Exercise
Below are the data; count the lines with the string "folder" in them and give that number only.

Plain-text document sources
◇ ◇ ◇ ◇ ◇
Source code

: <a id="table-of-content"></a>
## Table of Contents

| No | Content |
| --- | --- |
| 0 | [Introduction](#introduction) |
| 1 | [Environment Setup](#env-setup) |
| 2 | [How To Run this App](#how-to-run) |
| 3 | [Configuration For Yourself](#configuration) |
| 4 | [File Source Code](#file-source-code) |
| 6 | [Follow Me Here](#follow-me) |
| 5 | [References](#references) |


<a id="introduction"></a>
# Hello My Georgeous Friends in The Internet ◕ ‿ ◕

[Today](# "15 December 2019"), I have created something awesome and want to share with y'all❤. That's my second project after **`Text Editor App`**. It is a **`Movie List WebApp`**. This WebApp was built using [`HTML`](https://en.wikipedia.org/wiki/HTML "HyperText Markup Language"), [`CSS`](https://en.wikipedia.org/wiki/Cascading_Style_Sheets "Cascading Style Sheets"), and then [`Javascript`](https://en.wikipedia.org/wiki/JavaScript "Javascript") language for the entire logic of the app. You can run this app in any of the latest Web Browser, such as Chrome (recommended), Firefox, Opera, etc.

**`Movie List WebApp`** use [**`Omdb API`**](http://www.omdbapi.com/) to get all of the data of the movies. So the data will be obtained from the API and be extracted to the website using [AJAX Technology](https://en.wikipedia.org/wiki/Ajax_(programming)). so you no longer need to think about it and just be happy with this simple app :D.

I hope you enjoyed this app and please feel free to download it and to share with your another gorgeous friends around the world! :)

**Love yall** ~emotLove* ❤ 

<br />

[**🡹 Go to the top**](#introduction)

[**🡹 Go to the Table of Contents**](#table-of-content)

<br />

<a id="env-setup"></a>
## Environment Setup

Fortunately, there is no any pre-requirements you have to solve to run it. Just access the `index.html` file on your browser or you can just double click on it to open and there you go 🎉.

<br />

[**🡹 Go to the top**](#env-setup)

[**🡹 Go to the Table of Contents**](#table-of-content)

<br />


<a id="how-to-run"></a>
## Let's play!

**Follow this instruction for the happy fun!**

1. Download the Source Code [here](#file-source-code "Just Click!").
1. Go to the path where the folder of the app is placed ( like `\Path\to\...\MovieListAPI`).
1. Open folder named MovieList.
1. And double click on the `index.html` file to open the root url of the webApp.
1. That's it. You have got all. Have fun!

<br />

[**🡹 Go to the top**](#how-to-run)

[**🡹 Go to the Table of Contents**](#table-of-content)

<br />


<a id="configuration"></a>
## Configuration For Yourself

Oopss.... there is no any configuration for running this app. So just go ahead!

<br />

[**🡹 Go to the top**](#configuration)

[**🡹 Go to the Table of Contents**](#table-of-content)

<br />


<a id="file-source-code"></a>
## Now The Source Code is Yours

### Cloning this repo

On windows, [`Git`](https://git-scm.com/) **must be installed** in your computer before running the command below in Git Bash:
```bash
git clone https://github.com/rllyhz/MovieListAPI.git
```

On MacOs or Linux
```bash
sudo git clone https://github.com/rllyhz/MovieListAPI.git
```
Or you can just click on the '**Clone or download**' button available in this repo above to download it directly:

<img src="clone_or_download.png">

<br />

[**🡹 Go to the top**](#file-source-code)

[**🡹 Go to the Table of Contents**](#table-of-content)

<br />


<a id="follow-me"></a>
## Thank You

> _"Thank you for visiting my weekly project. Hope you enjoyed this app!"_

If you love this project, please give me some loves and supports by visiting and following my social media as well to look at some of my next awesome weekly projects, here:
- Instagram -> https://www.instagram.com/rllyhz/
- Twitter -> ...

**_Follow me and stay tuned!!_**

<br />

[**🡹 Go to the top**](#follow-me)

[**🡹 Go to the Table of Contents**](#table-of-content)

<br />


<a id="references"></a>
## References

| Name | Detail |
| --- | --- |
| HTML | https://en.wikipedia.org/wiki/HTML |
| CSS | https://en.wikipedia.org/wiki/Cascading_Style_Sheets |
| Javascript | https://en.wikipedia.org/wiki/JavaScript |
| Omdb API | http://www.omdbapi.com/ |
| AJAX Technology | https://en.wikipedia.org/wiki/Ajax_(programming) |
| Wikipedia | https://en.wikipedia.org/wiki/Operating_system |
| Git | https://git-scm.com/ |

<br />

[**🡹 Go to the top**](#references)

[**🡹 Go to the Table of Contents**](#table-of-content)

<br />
◇ ◇ ◇ ◇ ◇
Expected output
2